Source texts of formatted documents
* * *
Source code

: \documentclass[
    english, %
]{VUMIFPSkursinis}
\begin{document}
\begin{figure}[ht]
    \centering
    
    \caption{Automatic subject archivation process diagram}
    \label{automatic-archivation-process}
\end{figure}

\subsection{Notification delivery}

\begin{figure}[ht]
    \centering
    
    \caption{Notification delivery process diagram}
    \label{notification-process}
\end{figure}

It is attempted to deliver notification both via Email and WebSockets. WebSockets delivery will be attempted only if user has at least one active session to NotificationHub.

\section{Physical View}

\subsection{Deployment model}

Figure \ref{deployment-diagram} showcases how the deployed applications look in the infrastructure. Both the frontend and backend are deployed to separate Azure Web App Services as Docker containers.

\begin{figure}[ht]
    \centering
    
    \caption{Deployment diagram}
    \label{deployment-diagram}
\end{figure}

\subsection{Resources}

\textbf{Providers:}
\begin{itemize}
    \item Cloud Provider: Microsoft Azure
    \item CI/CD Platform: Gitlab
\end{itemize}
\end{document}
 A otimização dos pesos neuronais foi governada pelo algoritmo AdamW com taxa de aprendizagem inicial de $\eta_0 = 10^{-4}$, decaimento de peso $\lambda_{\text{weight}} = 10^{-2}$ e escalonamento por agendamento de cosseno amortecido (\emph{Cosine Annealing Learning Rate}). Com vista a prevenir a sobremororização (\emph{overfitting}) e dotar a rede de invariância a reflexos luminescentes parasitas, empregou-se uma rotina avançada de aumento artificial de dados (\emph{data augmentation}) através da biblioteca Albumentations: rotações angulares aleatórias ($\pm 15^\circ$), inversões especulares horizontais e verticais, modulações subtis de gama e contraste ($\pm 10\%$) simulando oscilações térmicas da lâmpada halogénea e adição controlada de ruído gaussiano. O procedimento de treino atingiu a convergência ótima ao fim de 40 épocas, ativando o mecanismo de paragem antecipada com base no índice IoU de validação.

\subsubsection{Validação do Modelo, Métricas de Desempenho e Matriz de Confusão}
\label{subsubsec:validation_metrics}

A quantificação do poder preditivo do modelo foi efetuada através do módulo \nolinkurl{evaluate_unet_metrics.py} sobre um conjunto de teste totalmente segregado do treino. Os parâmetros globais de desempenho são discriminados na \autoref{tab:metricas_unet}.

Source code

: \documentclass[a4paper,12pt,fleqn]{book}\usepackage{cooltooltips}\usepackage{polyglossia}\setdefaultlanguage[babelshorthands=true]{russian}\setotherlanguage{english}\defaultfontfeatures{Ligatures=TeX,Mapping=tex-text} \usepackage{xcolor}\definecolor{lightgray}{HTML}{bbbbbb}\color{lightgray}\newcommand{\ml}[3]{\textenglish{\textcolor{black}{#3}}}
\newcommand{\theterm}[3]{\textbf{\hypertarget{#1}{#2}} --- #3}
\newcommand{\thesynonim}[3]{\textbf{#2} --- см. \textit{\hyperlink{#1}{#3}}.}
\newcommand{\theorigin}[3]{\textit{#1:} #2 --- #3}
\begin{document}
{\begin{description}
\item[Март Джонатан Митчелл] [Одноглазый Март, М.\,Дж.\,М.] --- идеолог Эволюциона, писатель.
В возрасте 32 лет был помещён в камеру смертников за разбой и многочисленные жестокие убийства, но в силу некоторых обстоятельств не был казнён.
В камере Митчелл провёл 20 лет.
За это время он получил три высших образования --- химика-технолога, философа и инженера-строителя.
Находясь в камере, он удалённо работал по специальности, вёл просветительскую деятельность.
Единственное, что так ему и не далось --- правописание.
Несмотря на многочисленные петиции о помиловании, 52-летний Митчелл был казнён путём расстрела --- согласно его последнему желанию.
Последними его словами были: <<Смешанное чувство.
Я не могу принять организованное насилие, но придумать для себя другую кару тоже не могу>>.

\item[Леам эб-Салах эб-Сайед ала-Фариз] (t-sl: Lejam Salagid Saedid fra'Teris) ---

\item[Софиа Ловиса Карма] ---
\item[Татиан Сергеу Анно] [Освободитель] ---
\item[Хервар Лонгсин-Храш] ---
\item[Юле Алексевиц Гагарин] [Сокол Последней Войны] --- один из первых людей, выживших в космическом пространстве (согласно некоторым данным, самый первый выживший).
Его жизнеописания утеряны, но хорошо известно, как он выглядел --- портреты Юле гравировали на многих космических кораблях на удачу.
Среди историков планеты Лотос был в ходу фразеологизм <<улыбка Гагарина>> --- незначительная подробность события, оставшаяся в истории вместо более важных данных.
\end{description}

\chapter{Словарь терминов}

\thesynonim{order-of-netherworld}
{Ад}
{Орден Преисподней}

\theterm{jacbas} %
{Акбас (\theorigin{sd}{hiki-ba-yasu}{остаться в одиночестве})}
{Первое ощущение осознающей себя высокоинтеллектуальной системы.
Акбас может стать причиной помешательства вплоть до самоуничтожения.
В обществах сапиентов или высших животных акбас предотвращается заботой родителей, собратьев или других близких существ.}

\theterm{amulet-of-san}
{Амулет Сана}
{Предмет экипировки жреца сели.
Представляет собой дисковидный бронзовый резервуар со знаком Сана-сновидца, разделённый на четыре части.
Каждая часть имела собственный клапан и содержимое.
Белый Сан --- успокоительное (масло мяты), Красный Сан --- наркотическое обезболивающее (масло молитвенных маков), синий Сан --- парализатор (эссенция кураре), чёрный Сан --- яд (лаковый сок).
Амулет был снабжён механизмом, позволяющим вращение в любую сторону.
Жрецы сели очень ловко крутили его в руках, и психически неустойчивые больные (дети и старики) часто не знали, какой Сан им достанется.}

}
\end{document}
* * *
WORK TASK: Working from the data above, extract solely the lines from the one containing "Provider: Microsoft Azure" through the one containing "За это время", exactly as they appear, both included.

ANSWER SPACE:
    \item Cloud Provider: Microsoft Azure
    \item CI/CD Platform: Gitlab
\end{itemize}
\end{document}
 A otimização dos pesos neuronais foi governada pelo algoritmo AdamW com taxa de aprendizagem inicial de $\eta_0 = 10^{-4}$, decaimento de peso $\lambda_{\text{weight}} = 10^{-2}$ e escalonamento por agendamento de cosseno amortecido (\emph{Cosine Annealing Learning Rate}). Com vista a prevenir a sobremororização (\emph{overfitting}) e dotar a rede de invariância a reflexos luminescentes parasitas, empregou-se uma rotina avançada de aumento artificial de dados (\emph{data augmentation}) através da biblioteca Albumentations: rotações angulares aleatórias ($\pm 15^\circ$), inversões especulares horizontais e verticais, modulações subtis de gama e contraste ($\pm 10\%$) simulando oscilações térmicas da lâmpada halogénea e adição controlada de ruído gaussiano. O procedimento de treino atingiu a convergência ótima ao fim de 40 épocas, ativando o mecanismo de paragem antecipada com base no índice IoU de validação.

\subsubsection{Validação do Modelo, Métricas de Desempenho e Matriz de Confusão}
\label{subsubsec:validation_metrics}

A quantificação do poder preditivo do modelo foi efetuada através do módulo \nolinkurl{evaluate_unet_metrics.py} sobre um conjunto de teste totalmente segregado do treino. Os parâmetros globais de desempenho são discriminados na \autoref{tab:metricas_unet}.

Source code

: \documentclass[a4paper,12pt,fleqn]{book}\usepackage{cooltooltips}\usepackage{polyglossia}\setdefaultlanguage[babelshorthands=true]{russian}\setotherlanguage{english}\defaultfontfeatures{Ligatures=TeX,Mapping=tex-text} \usepackage{xcolor}\definecolor{lightgray}{HTML}{bbbbbb}\color{lightgray}\newcommand{\ml}[3]{\textenglish{\textcolor{black}{#3}}}
\newcommand{\theterm}[3]{\textbf{\hypertarget{#1}{#2}} --- #3}
\newcommand{\thesynonim}[3]{\textbf{#2} --- см. \textit{\hyperlink{#1}{#3}}.}
\newcommand{\theorigin}[3]{\textit{#1:} #2 --- #3}
\begin{document}
{\begin{description}
\item[Март Джонатан Митчелл] [Одноглазый Март, М.\,Дж.\,М.] --- идеолог Эволюциона, писатель.
В возрасте 32 лет был помещён в камеру смертников за разбой и многочисленные жестокие убийства, но в силу некоторых обстоятельств не был казнён.
В камере Митчелл провёл 20 лет.
За это время он получил три высших образования --- химика-технолога, философа и инженера-строителя.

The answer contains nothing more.